REGIME DA SEPARAÇÃO CONVENCIONAL DE BENS E A RENÚNCIA ANTECIPADA Á HERANÇA

Rafael Adelor Cabreira

Civil

Alguns tendem a acreditar que quando a união é regida pela separação convencional de bens, o cônjuge ou companheiro sobrevivente não terá direito algum aos bens deixados pelo falecido. Trata-se, no entanto, de crença equivocada. Nesses casos o cônjuge ou companheiro sobrevivo é herdeiro – mas não meeiro.

Explica-se.

Da leitura do artigo 1.829 do Código Civil, que trata da ordem de vocação hereditária, nota-se que o legislador não previu a separação convencional de bens como exceção capaz de afastar a concorrência do cônjuge sobrevivente.

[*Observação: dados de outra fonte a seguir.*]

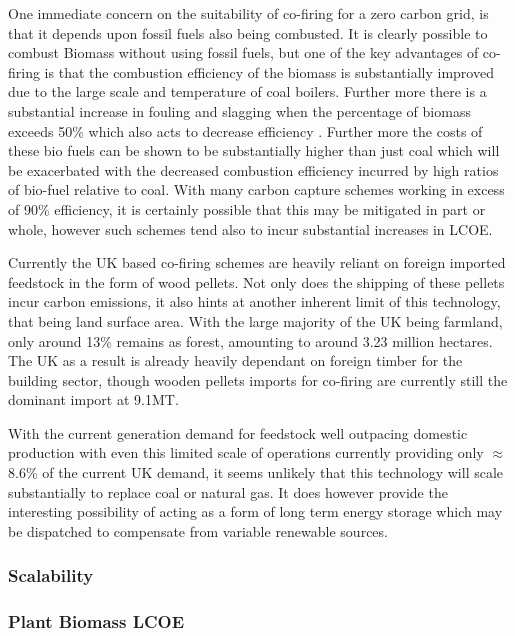 \documentclass[11pt]{article}
\numberwithin{equation}{section}
\begin{document}
One immediate concern on the suitability of co-firing for a zero carbon grid, is that it depends upon fossil fuels also being combusted. It is clearly possible to combust Biomass without using fossil fuels, but one of the key advantages of co-firing is that the combustion efficiency of the biomass is substantially improved due to the large scale and temperature of coal boilers. Further more there is a substantial increase in fouling and slagging when the percentage of biomass exceeds 50\% which also acts to decrease efficiency \cite{biomassNA}. Further more the costs of these bio fuels can be shown to be substantially higher than just coal which will be exacerbated with the decreased combustion efficiency incurred by high ratios of bio-fuel relative to coal. With many carbon capture schemes working in excess of 90\% efficiency, it is certainly possible that this may be mitigated in part or whole, however such schemes tend also to incur substantial increases in LCOE.

Currently the UK based co-firing schemes are heavily reliant on foreign imported feedstock in the form of wood pellets. Not only does the shipping of these pellets incur carbon emissions, it also hints at another inherent limit of this technology, that being land surface area. With the large majority of the UK being farmland, only around 13\% remains as forest, amounting to around 3.23 million hectares. The UK as a result is already heavily dependant on foreign timber for the building sector, though wooden pellets imports for co-firing are currently still the dominant import at 9.1MT.

With the current generation demand for feedstock well outpacing domestic production with even this limited scale of operations currently providing only \(\approx\)8.6\% of the current UK demand, it seems unlikely that this technology will scale substantially to replace coal or natural gas. It does however provide the interesting possibility of acting as a form of long term energy storage which may be dispatched to compensate from variable renewable sources.


\subsubsection{Scalability}
\label{sec:org51cf572}

\subsubsection{Plant Biomass LCOE}
\label{sec:orgb54dce0}
\end{document}
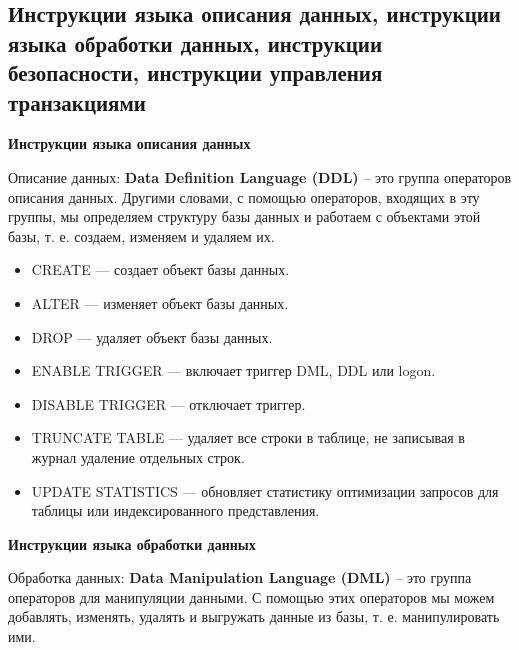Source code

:  
\newpage

\subsection{Инструкции языка описания данных, инструкции языка обработки данных, инструкции безопасности, инструкции управления транзакциями}

\textbf{Инструкции языка описания данных}

Описание данных: \textbf{Data Definition Language (DDL)}
– это группа операторов описания данных. Другими словами, с помощью операторов, входящих в эту группы, мы определяем структуру базы данных и работаем с объектами этой базы, т. е. создаем, изменяем и удаляем их.
\begin{itemize}
	\item CREATE — создает объект базы данных. 
	\item ALTER — изменяет объект базы данных.
	\item DROP — удаляет объект базы данных. 
	\item ENABLE TRIGGER — включает триггер DML, DDL или logon. 
	\item DISABLE TRIGGER — отключает триггер. 
	\item TRUNCATE TABLE — удаляет все строки в таблице, не записывая в журнал удаление отдельных строк. 
	\item UPDATE STATISTICS — обновляет статистику оптимизации запросов для таблицы или индексированного представления.
\end{itemize}

\textbf{Инструкции языка обработки данных}

Обработка данных: \textbf{Data Manipulation Language (DML)} – это группа операторов для манипуляции данными. С помощью этих операторов мы можем добавлять, изменять, удалять и выгружать данные из базы, т. е. манипулировать ими.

Vale dizer: ainda que o regime de bens regulador da união tenha sido o da separação convencional de bens, quando do falecimento de um dos consortes, o outro será, necessariamente, herdeiro.

Em última análise, a escolha do regime da separação convencional de bens para regular a união pode resultar em diferentes cenários, a depender, sobretudo, de como se dará o fim da sociedade conjugal — se por falecimento de um dos consortes ou se por divórcio (ou dissolução de união estável).

Trata-se de uma sistemática incoerente e contraditória

Uma vez escolhido o regime da separação convencional de bens, o casal deixa claro que não tem interesse no patrimônio do outro — para além da morte do consorte, inclusive.

Em razão disso, a renúncia antecipada à herança por intermédio de pacto antenupcial ou convivencial tem sido o caminho escolhido por cônjuges ou companheiros cuja união é regulada pela separação convencional de bens — com o objetivo de manter-se incólume o desejo de incomunicabilidade do patrimônio para além do fim da vida.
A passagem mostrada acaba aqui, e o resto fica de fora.